Environmental Protection

Swedish Red Cross Discusses Engaging with Women's Groups to Improve Access to Community-based Health in South Sudan

The organization sheds light on families returning to damaged villages post-war.

The Swedish Red Cross brought attention to the border areas between South Sudan, the Democratic Republic of the Congo, and Central African Republic recently by discussing the challenges for locals to return to their homes after long-running tensions.

In 2013, displaced families from South Sudan started to return to their homes, only to find that they had been destroyed and that schools and clinics were burned down. Families continue to arrive to these locations today, where health care and education services are yet to be established.

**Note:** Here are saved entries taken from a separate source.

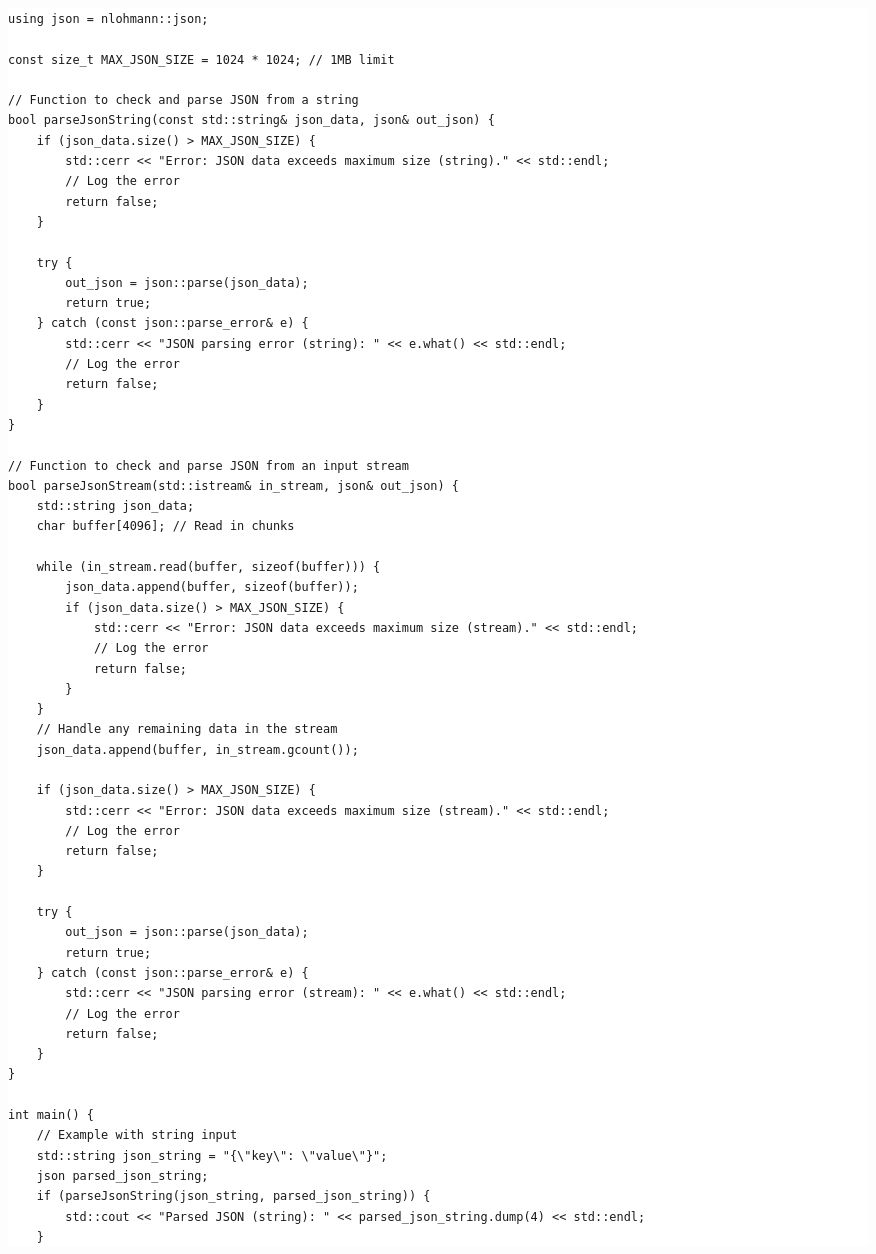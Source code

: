     using json = nlohmann::json;

    const size_t MAX_JSON_SIZE = 1024 * 1024; // 1MB limit

    // Function to check and parse JSON from a string
    bool parseJsonString(const std::string& json_data, json& out_json) {
        if (json_data.size() > MAX_JSON_SIZE) {
            std::cerr << "Error: JSON data exceeds maximum size (string)." << std::endl;
            // Log the error
            return false;
        }

        try {
            out_json = json::parse(json_data);
            return true;
        } catch (const json::parse_error& e) {
            std::cerr << "JSON parsing error (string): " << e.what() << std::endl;
            // Log the error
            return false;
        }
    }

    // Function to check and parse JSON from an input stream
    bool parseJsonStream(std::istream& in_stream, json& out_json) {
        std::string json_data;
        char buffer[4096]; // Read in chunks

        while (in_stream.read(buffer, sizeof(buffer))) {
            json_data.append(buffer, sizeof(buffer));
            if (json_data.size() > MAX_JSON_SIZE) {
                std::cerr << "Error: JSON data exceeds maximum size (stream)." << std::endl;
                // Log the error
                return false;
            }
        }
        // Handle any remaining data in the stream
        json_data.append(buffer, in_stream.gcount());

        if (json_data.size() > MAX_JSON_SIZE) {
            std::cerr << "Error: JSON data exceeds maximum size (stream)." << std::endl;
            // Log the error
            return false;
        }

        try {
            out_json = json::parse(json_data);
            return true;
        } catch (const json::parse_error& e) {
            std::cerr << "JSON parsing error (stream): " << e.what() << std::endl;
            // Log the error
            return false;
        }
    }

    int main() {
        // Example with string input
        std::string json_string = "{\"key\": \"value\"}";
        json parsed_json_string;
        if (parseJsonString(json_string, parsed_json_string)) {
            std::cout << "Parsed JSON (string): " << parsed_json_string.dump(4) << std::endl;
        }
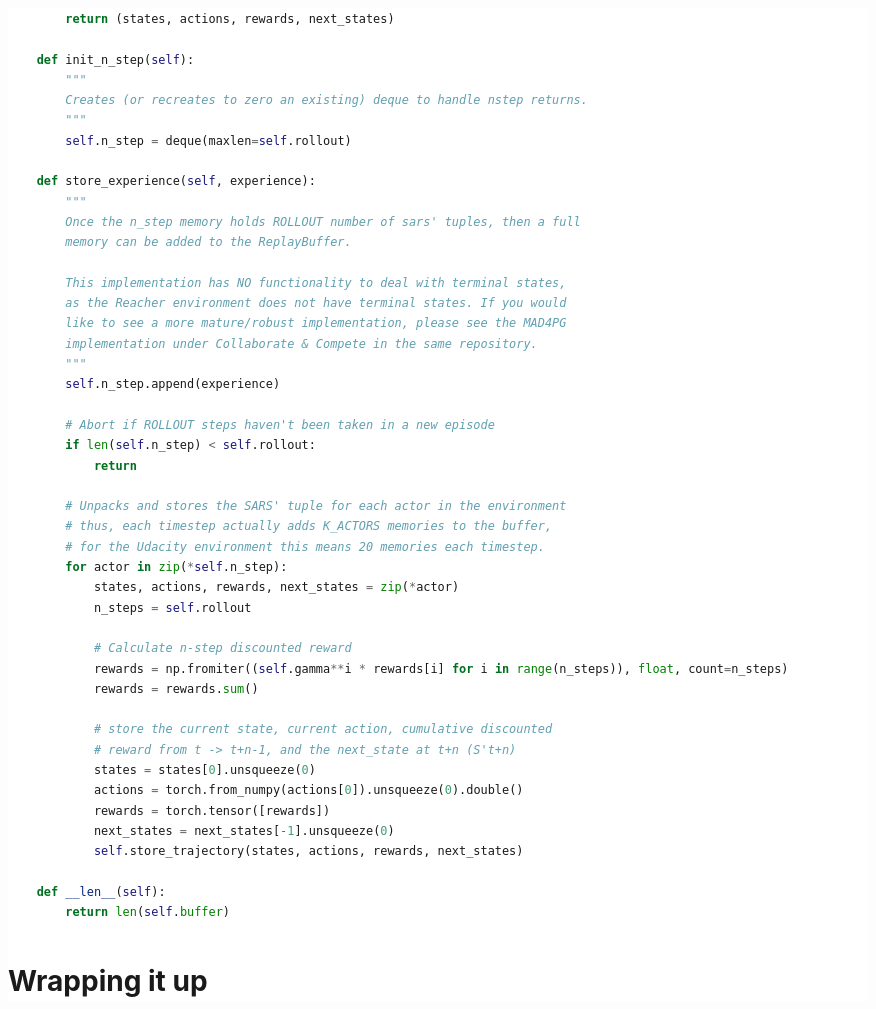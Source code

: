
```python
        return (states, actions, rewards, next_states)

    def init_n_step(self):
        """
        Creates (or recreates to zero an existing) deque to handle nstep returns.
        """
        self.n_step = deque(maxlen=self.rollout)

    def store_experience(self, experience):
        """
        Once the n_step memory holds ROLLOUT number of sars' tuples, then a full
        memory can be added to the ReplayBuffer.

        This implementation has NO functionality to deal with terminal states,
        as the Reacher environment does not have terminal states. If you would
        like to see a more mature/robust implementation, please see the MAD4PG
        implementation under Collaborate & Compete in the same repository.
        """
        self.n_step.append(experience)

        # Abort if ROLLOUT steps haven't been taken in a new episode
        if len(self.n_step) < self.rollout:
            return

        # Unpacks and stores the SARS' tuple for each actor in the environment
        # thus, each timestep actually adds K_ACTORS memories to the buffer,
        # for the Udacity environment this means 20 memories each timestep.
        for actor in zip(*self.n_step):
            states, actions, rewards, next_states = zip(*actor)
            n_steps = self.rollout

            # Calculate n-step discounted reward
            rewards = np.fromiter((self.gamma**i * rewards[i] for i in range(n_steps)), float, count=n_steps)
            rewards = rewards.sum()

            # store the current state, current action, cumulative discounted
            # reward from t -> t+n-1, and the next_state at t+n (S't+n)
            states = states[0].unsqueeze(0)
            actions = torch.from_numpy(actions[0]).unsqueeze(0).double()
            rewards = torch.tensor([rewards])
            next_states = next_states[-1].unsqueeze(0)
            self.store_trajectory(states, actions, rewards, next_states)

    def __len__(self):
        return len(self.buffer)
```

# Wrapping it up
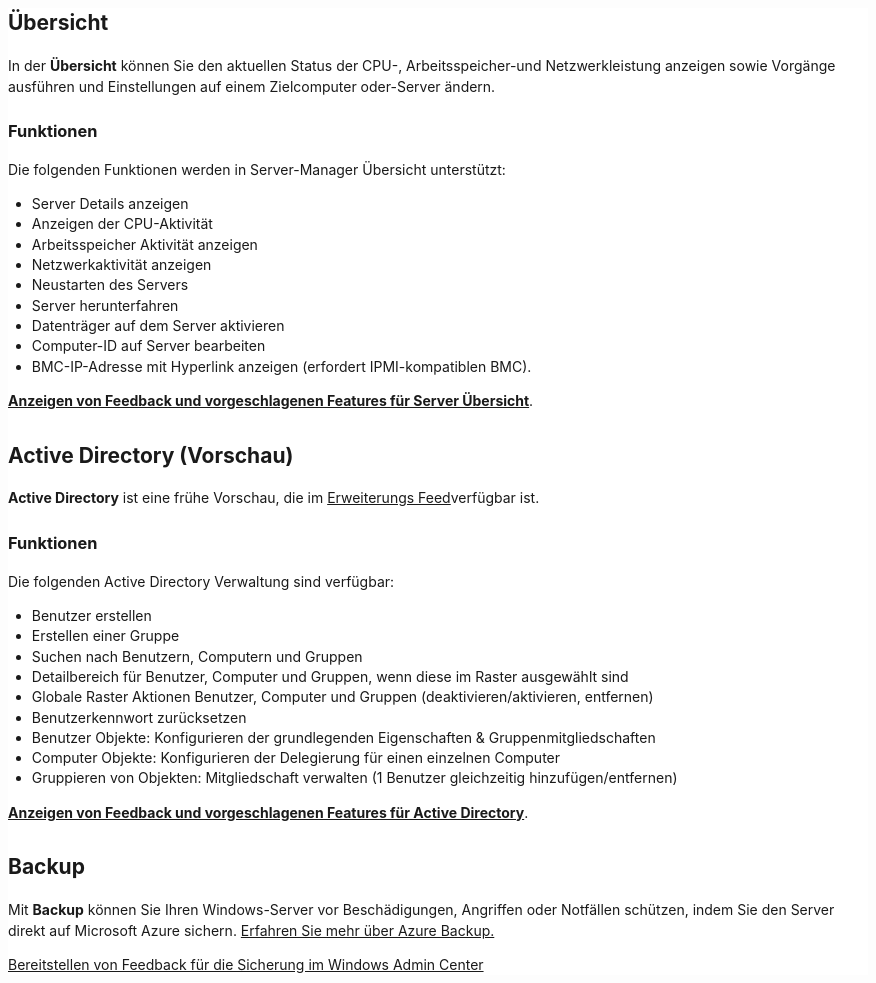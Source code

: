 ## <a name="overview"></a>Übersicht

In der **Übersicht** können Sie den aktuellen Status der CPU-, Arbeitsspeicher-und Netzwerkleistung anzeigen sowie Vorgänge ausführen und Einstellungen auf einem Zielcomputer oder-Server ändern.

### <a name="features"></a>Funktionen

Die folgenden Funktionen werden in Server-Manager Übersicht unterstützt:

- Server Details anzeigen
- Anzeigen der CPU-Aktivität
- Arbeitsspeicher Aktivität anzeigen
- Netzwerkaktivität anzeigen
- Neustarten des Servers
- Server herunterfahren
- Datenträger auf dem Server aktivieren
- Computer-ID auf Server bearbeiten
- BMC-IP-Adresse mit Hyperlink anzeigen (erfordert IPMI-kompatiblen BMC).

[**Anzeigen von Feedback und vorgeschlagenen Features für Server Übersicht**](https://windowsserver.uservoice.com/forums/295071/filters/top?category_id=319162&query=%5BOverview%5D).

## <a name="active-directory-preview"></a>Active Directory (Vorschau)

**Active Directory** ist eine frühe Vorschau, die im [Erweiterungs Feed](../configure/using-extensions.md)verfügbar ist.

### <a name="features"></a>Funktionen

Die folgenden Active Directory Verwaltung sind verfügbar:

- Benutzer erstellen
- Erstellen einer Gruppe
- Suchen nach Benutzern, Computern und Gruppen
- Detailbereich für Benutzer, Computer und Gruppen, wenn diese im Raster ausgewählt sind
- Globale Raster Aktionen Benutzer, Computer und Gruppen (deaktivieren/aktivieren, entfernen)
- Benutzerkennwort zurücksetzen
- Benutzer Objekte: Konfigurieren der grundlegenden Eigenschaften & Gruppenmitgliedschaften
- Computer Objekte: Konfigurieren der Delegierung für einen einzelnen Computer
- Gruppieren von Objekten: Mitgliedschaft verwalten (1 Benutzer gleichzeitig hinzufügen/entfernen)

[**Anzeigen von Feedback und vorgeschlagenen Features für Active Directory**](https://windowsserver.uservoice.com/forums/295071/filters/top?category_id=319162&query=%5BActive%20Directory%5D).

## <a name="backup"></a>Backup

Mit **Backup** können Sie Ihren Windows-Server vor Beschädigungen, Angriffen oder Notfällen schützen, indem Sie den Server direkt auf Microsoft Azure sichern.
[Erfahren Sie mehr über Azure Backup.](https://aka.ms/windows-admin-center-backup)

[Bereitstellen von Feedback für die Sicherung im Windows Admin Center](https://aka.ms/backup-wac-feedback)
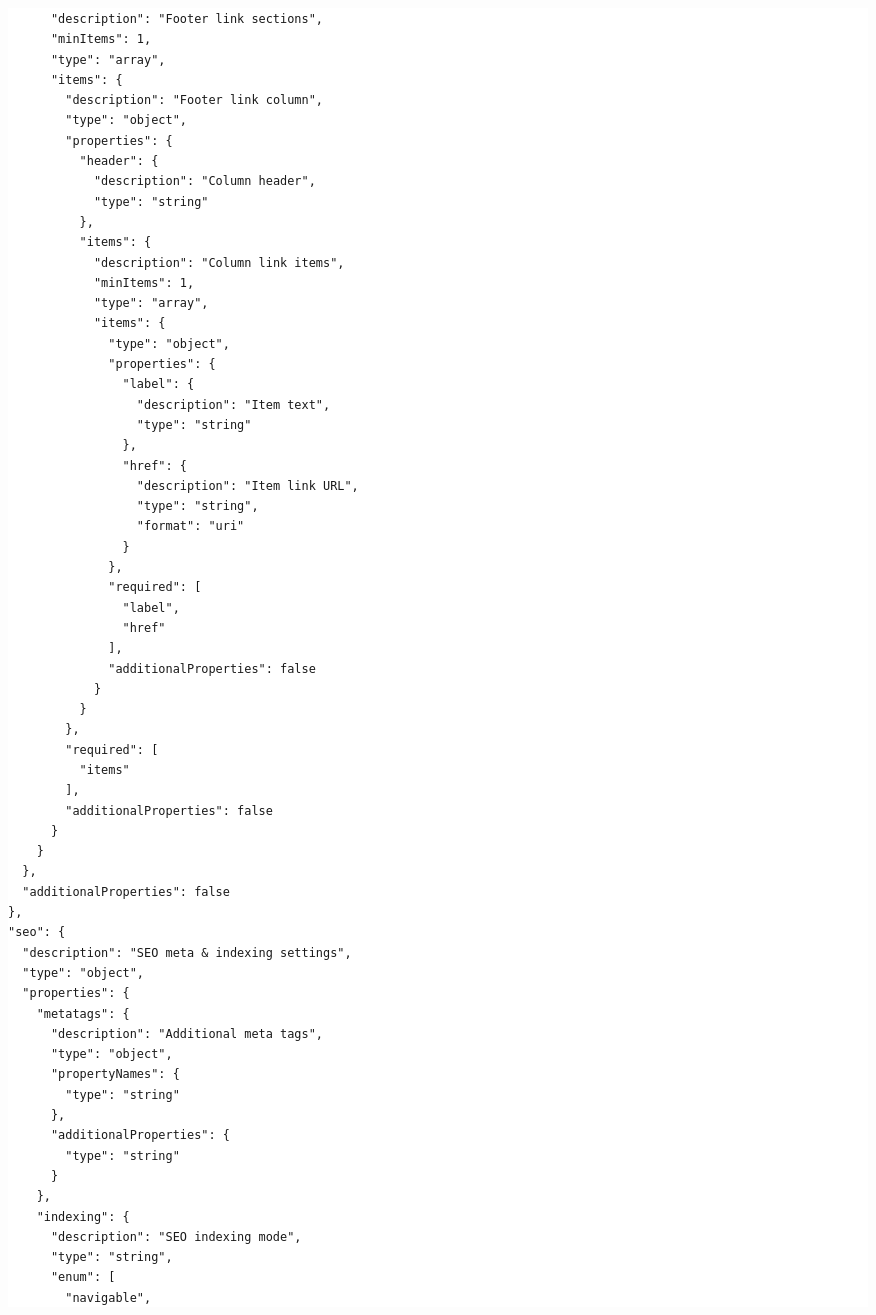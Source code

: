          "description": "Footer link sections",
          "minItems": 1,
          "type": "array",
          "items": {
            "description": "Footer link column",
            "type": "object",
            "properties": {
              "header": {
                "description": "Column header",
                "type": "string"
              },
              "items": {
                "description": "Column link items",
                "minItems": 1,
                "type": "array",
                "items": {
                  "type": "object",
                  "properties": {
                    "label": {
                      "description": "Item text",
                      "type": "string"
                    },
                    "href": {
                      "description": "Item link URL",
                      "type": "string",
                      "format": "uri"
                    }
                  },
                  "required": [
                    "label",
                    "href"
                  ],
                  "additionalProperties": false
                }
              }
            },
            "required": [
              "items"
            ],
            "additionalProperties": false
          }
        }
      },
      "additionalProperties": false
    },
    "seo": {
      "description": "SEO meta & indexing settings",
      "type": "object",
      "properties": {
        "metatags": {
          "description": "Additional meta tags",
          "type": "object",
          "propertyNames": {
            "type": "string"
          },
          "additionalProperties": {
            "type": "string"
          }
        },
        "indexing": {
          "description": "SEO indexing mode",
          "type": "string",
          "enum": [
            "navigable",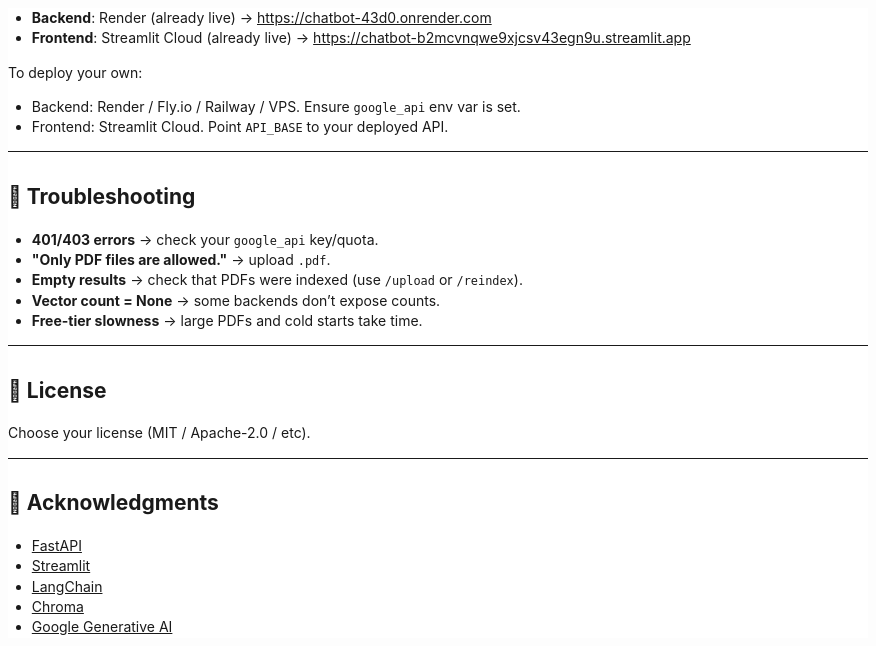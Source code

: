 - **Backend**: Render (already live) → https://chatbot-43d0.onrender.com  
- **Frontend**: Streamlit Cloud (already live) → https://chatbot-b2mcvnqwe9xjcsv43egn9u.streamlit.app  

To deploy your own:  
- Backend: Render / Fly.io / Railway / VPS. Ensure `google_api` env var is set.  
- Frontend: Streamlit Cloud. Point `API_BASE` to your deployed API.  

---

## 🧪 Troubleshooting

- **401/403 errors** → check your `google_api` key/quota.  
- **"Only PDF files are allowed."** → upload `.pdf`.  
- **Empty results** → check that PDFs were indexed (use `/upload` or `/reindex`).  
- **Vector count = None** → some backends don’t expose counts.  
- **Free-tier slowness** → large PDFs and cold starts take time.  

---

## 📄 License

Choose your license (MIT / Apache-2.0 / etc).  

---

## 🙌 Acknowledgments

- [FastAPI](https://fastapi.tiangolo.com/)  
- [Streamlit](https://streamlit.io/)  
- [LangChain](https://python.langchain.com/)  
- [Chroma](https://www.trychroma.com/)  
- [Google Generative AI](https://ai.google.dev/)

The South Sudan Red Cress and International Federation of Red Cross, as well as the Red Crescent Societies, have started focusing on development programming. They have initiated community-based health care projects to strengthen communities in the aforementioned border areas. The organizations hope that communities will become stronger, healthier, and better resourced to rebuild their lives in these previously deserted areas by working with women's groups and focusing on community-based health activities. Two specific communities have been identified for the project: Birisi and Kumbobangi, due to their difficult location and inability to have access to health care.

The Women for Change Association in Birisi meets weekly to address the challenges facing their community.  They have built a new public health care unit, which they hope will make it easier to attract service providers to the area. According to the statement, the association says they are ready to build a school, but they are struggling to find teachers who are willing to live in the remote environment.

The South Sudan Red Cross will start training the women's groups on community-based health and first aid, thus equipping women with the skills to raise awareness and share knowledge on preventing malaria and diarrhea, the most common diseases in the area.

"The community-based health and first aid approach will increase people's participation and strengthen communities," said Jane Amal, community-based health care coordinator of the South Sudan Red Cross. "It will encourage community members to adopt practices to prevent common diseases. This is especially important since the communities don't have health facilities nearby."